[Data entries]
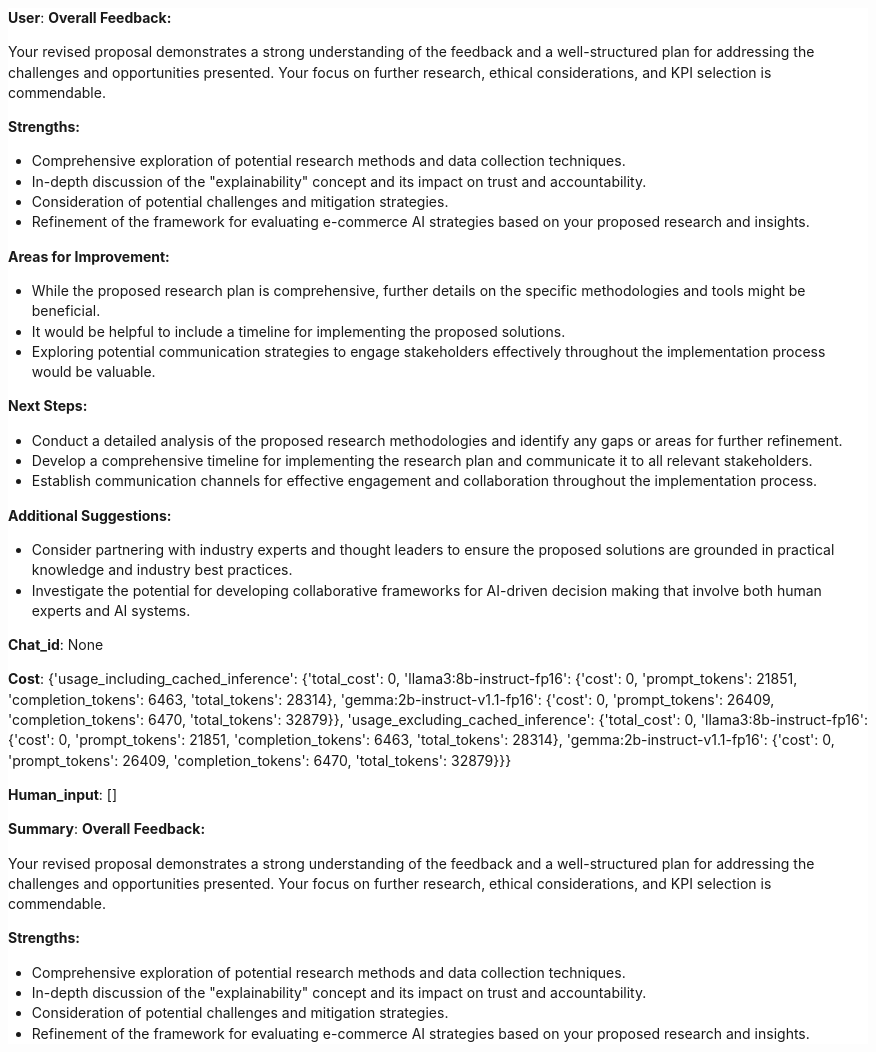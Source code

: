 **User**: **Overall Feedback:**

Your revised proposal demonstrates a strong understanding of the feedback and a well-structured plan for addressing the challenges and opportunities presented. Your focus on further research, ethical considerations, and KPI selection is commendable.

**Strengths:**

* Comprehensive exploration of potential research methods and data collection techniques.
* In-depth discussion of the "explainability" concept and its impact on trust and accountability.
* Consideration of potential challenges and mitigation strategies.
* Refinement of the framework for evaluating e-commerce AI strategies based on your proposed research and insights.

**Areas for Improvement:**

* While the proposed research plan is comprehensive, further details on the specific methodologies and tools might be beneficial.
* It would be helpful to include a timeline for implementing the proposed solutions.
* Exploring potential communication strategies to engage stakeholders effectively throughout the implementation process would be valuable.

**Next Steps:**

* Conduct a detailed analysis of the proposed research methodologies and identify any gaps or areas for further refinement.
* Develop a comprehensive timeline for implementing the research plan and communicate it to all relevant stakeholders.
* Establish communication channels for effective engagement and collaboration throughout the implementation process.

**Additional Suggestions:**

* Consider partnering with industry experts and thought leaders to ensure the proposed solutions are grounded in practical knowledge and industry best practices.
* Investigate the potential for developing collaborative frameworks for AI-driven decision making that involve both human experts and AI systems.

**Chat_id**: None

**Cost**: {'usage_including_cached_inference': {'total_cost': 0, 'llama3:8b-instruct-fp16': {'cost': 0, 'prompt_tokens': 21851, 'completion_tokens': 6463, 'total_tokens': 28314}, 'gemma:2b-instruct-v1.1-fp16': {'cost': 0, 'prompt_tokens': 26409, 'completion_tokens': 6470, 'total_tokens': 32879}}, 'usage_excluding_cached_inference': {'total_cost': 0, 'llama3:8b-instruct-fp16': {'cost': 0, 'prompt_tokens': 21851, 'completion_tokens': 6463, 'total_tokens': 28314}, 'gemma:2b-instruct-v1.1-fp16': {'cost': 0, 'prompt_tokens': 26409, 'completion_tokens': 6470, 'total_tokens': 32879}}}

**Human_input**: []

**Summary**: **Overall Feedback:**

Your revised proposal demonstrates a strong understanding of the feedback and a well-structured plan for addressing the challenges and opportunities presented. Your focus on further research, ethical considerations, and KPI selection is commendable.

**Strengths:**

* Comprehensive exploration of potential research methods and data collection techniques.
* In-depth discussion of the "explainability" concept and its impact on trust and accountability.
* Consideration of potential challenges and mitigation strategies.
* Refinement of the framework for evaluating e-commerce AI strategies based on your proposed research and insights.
--
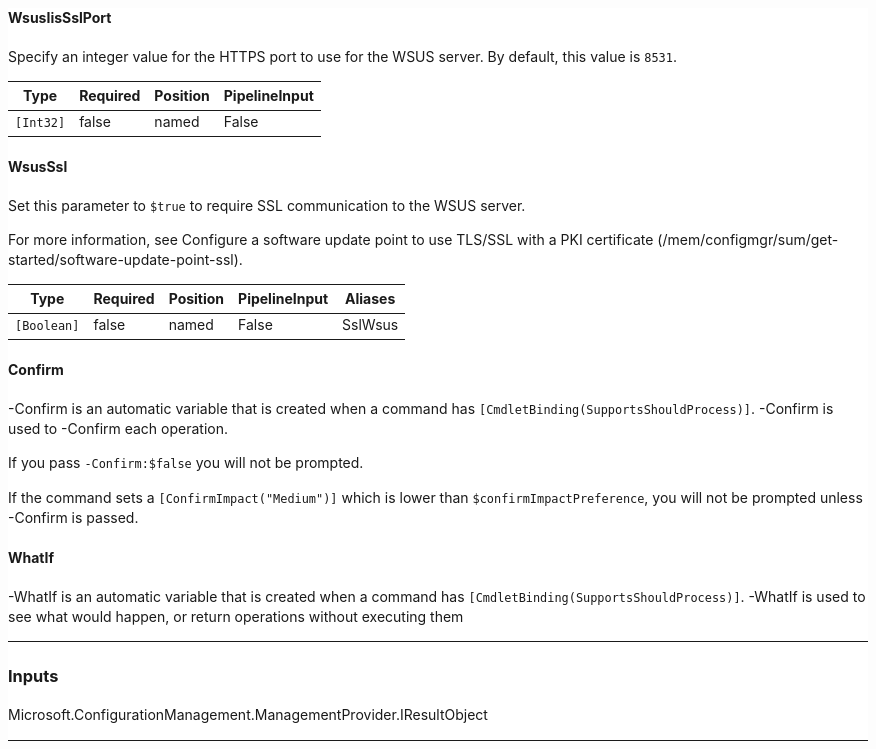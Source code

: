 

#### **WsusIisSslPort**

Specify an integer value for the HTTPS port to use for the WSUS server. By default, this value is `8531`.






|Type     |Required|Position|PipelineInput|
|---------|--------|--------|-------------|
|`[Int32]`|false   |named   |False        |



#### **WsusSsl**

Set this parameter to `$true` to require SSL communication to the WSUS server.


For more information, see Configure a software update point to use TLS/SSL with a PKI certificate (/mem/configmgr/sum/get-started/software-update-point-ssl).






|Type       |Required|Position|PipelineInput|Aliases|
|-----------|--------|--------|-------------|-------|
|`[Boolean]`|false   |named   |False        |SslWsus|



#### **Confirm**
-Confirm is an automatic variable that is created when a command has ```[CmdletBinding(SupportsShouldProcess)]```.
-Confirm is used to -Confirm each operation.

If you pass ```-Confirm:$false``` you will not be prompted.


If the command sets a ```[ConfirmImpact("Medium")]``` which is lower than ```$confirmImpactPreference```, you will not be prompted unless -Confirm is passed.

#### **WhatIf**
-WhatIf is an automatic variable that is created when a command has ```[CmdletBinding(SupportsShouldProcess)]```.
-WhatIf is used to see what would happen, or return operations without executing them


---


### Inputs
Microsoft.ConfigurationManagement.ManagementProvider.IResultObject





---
==
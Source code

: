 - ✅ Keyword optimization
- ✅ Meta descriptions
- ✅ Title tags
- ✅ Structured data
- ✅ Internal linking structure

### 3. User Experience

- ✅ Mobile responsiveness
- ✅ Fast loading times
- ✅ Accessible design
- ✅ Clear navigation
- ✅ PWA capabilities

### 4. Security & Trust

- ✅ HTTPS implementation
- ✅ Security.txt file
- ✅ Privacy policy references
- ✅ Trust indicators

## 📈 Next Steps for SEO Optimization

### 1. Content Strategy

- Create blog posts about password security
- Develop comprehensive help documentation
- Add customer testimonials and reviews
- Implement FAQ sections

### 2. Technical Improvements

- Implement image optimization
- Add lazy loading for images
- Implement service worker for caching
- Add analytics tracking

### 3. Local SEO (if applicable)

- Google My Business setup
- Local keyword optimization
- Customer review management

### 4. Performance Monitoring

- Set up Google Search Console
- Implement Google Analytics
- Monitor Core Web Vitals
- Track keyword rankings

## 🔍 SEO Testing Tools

Activity:
Every line that holds the word "would" should be copied from the records above.

Reply to the task:
* It would be helpful to include a timeline for implementing the proposed solutions.
* Exploring potential communication strategies to engage stakeholders effectively throughout the implementation process would be valuable.
-WhatIf is used to see what would happen, or return operations without executing them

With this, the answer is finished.